Exercise aim: Work out how many lines in the entries below include the word "mongodb", and give only that figure.
--------------------------------------------------
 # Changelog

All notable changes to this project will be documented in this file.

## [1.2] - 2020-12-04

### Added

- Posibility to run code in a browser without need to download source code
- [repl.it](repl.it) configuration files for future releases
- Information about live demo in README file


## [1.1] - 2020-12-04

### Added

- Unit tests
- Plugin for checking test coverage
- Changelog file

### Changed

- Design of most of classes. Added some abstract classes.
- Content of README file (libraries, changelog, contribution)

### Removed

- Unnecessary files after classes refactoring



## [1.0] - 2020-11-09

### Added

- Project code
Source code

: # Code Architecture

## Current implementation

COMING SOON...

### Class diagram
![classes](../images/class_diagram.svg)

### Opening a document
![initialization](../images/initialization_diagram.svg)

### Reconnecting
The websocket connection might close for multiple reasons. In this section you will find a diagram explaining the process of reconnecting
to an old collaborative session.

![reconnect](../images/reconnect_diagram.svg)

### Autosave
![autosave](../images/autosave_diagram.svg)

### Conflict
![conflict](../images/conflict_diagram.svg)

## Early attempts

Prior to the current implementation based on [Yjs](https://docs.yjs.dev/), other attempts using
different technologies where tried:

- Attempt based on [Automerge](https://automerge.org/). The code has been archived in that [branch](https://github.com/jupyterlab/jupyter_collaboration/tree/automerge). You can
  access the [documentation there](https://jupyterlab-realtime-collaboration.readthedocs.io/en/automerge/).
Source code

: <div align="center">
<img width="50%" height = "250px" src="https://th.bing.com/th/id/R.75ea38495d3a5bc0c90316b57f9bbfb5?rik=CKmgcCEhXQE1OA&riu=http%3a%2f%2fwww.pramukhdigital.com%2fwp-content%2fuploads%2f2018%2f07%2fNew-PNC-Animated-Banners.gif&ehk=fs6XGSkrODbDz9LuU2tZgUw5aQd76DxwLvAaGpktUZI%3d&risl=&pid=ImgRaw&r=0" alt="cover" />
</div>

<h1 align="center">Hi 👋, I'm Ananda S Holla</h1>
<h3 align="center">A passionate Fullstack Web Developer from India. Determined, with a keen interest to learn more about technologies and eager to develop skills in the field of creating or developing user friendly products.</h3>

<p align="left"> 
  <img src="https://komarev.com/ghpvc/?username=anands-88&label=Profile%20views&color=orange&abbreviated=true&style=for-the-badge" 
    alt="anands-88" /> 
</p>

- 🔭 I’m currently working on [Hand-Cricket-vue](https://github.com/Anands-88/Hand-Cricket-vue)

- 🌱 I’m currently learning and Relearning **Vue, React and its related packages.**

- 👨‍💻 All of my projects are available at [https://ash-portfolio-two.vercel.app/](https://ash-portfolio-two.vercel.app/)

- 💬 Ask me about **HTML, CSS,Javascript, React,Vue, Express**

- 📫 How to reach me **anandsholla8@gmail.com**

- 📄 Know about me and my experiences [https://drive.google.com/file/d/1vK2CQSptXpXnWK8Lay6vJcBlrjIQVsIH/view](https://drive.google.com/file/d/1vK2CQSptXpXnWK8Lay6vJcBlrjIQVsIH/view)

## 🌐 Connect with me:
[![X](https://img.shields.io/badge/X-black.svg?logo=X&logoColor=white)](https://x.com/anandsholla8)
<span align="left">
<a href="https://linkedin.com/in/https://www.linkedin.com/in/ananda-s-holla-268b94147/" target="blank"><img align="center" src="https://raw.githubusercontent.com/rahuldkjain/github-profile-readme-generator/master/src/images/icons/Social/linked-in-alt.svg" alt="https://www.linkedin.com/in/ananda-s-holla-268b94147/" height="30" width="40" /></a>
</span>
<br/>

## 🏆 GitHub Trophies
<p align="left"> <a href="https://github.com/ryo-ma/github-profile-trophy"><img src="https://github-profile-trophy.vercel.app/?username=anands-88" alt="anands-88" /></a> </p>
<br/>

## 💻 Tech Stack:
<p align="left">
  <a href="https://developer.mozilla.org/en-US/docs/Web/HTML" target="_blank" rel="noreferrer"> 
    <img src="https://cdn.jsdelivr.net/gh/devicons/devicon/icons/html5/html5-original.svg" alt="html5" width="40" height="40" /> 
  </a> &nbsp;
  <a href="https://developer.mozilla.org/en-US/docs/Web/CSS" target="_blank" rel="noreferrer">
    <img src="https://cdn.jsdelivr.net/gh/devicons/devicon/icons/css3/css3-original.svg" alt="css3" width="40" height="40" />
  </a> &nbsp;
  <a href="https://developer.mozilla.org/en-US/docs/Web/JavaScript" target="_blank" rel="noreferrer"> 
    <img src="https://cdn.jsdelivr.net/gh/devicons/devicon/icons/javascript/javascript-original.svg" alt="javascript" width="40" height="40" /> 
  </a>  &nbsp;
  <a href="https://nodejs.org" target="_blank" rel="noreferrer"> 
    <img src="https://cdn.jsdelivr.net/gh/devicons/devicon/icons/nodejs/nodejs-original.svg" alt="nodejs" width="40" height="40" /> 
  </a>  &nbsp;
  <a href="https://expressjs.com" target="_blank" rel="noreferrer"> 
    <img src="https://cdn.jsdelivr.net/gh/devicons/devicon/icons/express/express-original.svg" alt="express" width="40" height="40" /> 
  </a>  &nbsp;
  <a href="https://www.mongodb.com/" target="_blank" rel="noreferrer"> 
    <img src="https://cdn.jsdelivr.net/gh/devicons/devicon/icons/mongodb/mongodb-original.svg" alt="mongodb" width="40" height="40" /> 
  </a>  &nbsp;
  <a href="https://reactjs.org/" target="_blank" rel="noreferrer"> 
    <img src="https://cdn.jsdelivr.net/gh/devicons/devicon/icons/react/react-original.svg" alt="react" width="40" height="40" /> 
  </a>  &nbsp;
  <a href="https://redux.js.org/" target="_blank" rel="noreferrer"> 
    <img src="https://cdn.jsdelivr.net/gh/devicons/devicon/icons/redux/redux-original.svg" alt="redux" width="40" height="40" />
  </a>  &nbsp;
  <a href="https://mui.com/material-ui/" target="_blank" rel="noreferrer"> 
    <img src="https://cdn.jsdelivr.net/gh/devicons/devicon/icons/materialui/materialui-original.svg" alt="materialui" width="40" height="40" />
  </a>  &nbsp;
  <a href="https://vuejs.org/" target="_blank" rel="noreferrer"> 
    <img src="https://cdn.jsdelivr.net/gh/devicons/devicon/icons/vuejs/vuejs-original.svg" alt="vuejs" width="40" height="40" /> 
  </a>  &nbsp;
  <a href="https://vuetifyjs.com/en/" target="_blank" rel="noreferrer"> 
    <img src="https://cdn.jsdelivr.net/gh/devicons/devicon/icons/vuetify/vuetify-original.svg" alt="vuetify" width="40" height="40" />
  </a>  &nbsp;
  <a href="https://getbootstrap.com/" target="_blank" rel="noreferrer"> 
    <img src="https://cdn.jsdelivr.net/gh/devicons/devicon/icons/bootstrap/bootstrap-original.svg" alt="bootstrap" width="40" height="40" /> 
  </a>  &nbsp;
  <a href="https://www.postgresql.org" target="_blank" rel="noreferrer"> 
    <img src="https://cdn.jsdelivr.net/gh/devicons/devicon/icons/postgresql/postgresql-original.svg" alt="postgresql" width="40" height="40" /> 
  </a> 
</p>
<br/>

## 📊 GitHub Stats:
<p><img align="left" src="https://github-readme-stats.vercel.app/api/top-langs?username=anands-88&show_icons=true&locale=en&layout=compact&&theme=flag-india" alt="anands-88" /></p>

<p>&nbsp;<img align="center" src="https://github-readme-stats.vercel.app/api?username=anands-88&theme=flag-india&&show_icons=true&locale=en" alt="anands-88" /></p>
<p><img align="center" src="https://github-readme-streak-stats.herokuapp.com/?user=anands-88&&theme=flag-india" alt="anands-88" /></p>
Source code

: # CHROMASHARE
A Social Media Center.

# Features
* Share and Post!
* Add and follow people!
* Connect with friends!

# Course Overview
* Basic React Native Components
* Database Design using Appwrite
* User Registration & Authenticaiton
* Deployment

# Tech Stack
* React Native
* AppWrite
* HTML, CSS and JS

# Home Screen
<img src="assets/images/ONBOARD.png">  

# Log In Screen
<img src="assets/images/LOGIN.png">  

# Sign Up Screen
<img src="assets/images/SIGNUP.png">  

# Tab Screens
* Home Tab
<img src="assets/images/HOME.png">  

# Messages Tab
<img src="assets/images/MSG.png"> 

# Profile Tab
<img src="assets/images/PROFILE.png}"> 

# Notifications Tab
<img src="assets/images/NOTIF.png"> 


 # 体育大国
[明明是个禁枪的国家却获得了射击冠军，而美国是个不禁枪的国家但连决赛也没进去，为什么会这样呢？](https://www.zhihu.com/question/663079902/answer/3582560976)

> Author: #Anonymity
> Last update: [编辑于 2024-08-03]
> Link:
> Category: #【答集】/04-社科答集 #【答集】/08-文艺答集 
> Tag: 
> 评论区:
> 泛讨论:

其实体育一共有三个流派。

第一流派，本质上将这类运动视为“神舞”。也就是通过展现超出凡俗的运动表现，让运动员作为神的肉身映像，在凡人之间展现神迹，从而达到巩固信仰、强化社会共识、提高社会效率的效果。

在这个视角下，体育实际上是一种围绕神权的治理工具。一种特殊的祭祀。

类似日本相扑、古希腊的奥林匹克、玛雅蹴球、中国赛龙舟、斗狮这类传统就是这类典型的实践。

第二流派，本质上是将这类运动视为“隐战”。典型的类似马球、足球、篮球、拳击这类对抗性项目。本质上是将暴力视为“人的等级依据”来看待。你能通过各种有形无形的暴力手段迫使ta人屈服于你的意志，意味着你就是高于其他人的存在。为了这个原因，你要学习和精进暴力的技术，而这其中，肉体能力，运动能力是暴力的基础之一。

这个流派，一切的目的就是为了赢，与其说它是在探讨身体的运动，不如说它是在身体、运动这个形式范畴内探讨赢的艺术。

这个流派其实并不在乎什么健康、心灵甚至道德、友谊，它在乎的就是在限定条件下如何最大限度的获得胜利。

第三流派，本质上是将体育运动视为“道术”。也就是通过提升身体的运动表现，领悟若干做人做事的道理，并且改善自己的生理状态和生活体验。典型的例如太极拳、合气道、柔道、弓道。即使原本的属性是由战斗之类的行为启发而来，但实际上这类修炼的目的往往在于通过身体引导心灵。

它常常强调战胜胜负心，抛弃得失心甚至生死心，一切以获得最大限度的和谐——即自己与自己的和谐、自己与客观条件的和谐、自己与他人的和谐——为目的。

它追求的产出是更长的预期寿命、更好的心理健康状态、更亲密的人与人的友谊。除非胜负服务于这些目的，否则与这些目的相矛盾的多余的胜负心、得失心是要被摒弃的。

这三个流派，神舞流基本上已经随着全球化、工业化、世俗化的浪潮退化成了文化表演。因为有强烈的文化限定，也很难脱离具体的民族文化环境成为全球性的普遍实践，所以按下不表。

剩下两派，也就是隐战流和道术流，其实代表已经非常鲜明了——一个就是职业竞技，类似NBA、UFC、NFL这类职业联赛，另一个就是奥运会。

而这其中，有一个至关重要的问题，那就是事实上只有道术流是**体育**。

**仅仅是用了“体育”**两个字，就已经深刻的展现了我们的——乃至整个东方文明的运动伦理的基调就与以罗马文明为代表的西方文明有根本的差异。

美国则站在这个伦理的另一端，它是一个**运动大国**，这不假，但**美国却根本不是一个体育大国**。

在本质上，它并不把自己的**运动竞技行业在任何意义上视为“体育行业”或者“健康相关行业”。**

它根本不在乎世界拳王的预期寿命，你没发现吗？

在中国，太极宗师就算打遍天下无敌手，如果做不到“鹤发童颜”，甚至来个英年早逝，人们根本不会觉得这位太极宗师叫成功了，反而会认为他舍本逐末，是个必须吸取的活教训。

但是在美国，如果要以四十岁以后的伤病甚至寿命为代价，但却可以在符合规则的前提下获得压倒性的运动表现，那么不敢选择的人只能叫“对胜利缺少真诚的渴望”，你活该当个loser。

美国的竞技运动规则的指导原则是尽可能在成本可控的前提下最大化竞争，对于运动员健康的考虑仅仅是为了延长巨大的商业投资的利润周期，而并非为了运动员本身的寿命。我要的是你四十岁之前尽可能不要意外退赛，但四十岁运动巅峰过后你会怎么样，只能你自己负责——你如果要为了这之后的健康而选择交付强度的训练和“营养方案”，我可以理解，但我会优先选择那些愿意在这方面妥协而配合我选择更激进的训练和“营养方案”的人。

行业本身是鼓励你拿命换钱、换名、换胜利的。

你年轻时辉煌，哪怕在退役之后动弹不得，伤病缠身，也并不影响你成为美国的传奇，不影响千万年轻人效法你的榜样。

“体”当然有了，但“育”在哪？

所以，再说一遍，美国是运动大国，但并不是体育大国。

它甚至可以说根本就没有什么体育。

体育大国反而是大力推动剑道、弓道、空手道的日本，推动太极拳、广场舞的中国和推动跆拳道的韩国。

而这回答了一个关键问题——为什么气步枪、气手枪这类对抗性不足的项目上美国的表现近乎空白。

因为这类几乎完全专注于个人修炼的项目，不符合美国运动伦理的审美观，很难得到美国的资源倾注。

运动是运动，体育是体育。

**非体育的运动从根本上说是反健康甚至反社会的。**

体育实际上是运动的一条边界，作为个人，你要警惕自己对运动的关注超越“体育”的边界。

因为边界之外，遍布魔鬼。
--------------------------------------------------
Response to the task: 2